Abstract

ABSTRACT The Bengali new wave cinema of the 1960s and 1970s addressed historically important world events through an aesthetic inspired by Marxism and long-standing anti-colonial traditions dating to the middle nineteenth century. At the same time, an aesthetic derived from folk and artistic traditions was embraced as a cultural style in the middle twentieth century by local Marxist progressive theatre and writers’ associations. In 1968, the Bengali film director Ritwik Ghatak published a short speculation for the Bengal Youth Festival explaining the scenario for “A Film I want to make about Vietnam.” The film was not made, but the imagined detail is very much in the style of the Bengali new wave. Also important—and made, so we can see it—is Satyajit Ray’s short film “on” Vietnam, Two: A Film Fable (1964).
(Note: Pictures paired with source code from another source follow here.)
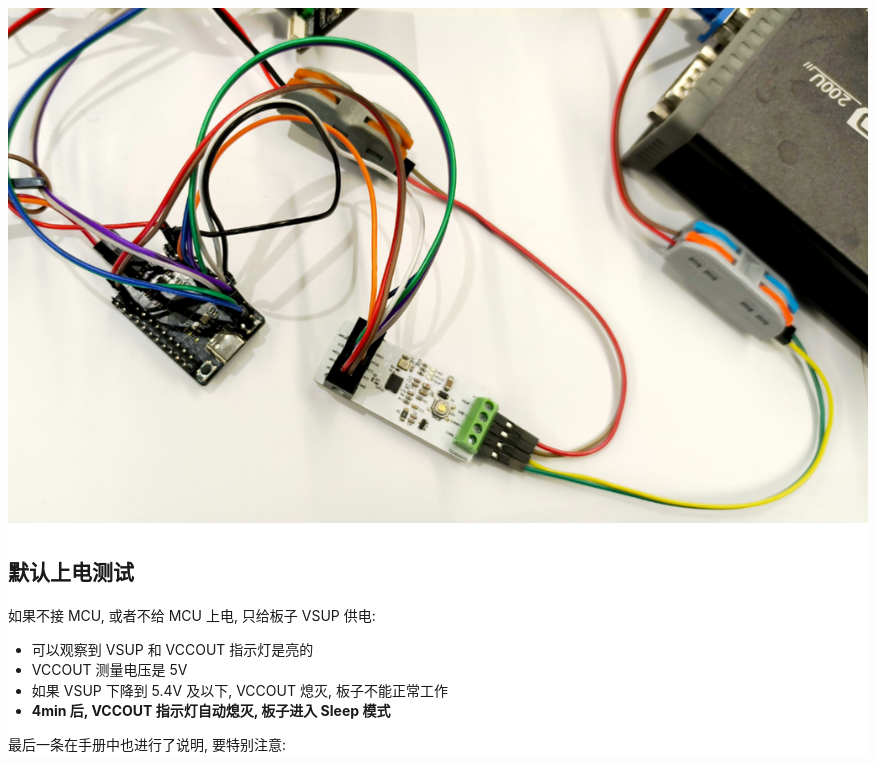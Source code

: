 ![image-20250317131310085](Readme.assets/image-20250317131310085.png)

## 默认上电测试

如果不接 MCU, 或者不给 MCU 上电, 只给板子 VSUP 供电:

- 可以观察到 VSUP 和 VCCOUT 指示灯是亮的
- VCCOUT 测量电压是 5V
- 如果 VSUP 下降到 5.4V 及以下, VCCOUT 熄灭, 板子不能正常工作
- **4min 后, VCCOUT 指示灯自动熄灭, 板子进入 Sleep 模式**

最后一条在手册中也进行了说明, 要特别注意:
The two films express, in different ways, the enthusiasm among Bengali intellectuals for Vietnam at the time when revolutionary youth solidarity with the anti-imperialist struggle was strong. What were Ghatak and Ray thinking with these films “on” Vietnam? Can they tell us anything of the times, the engaged role of film, the director as intellectual agitator, the politics of solidarity from afar? By evaluating the reception of historically focussed film from the perspective of the Bengali New Wave, I show how that cinema’s fascination with Vietnam evokes both much older folk traditions, yet now leads to a more worrying contemporary coda with the adaptation in 2019 of the old slogan by the Hindutva right to include Jai Ram.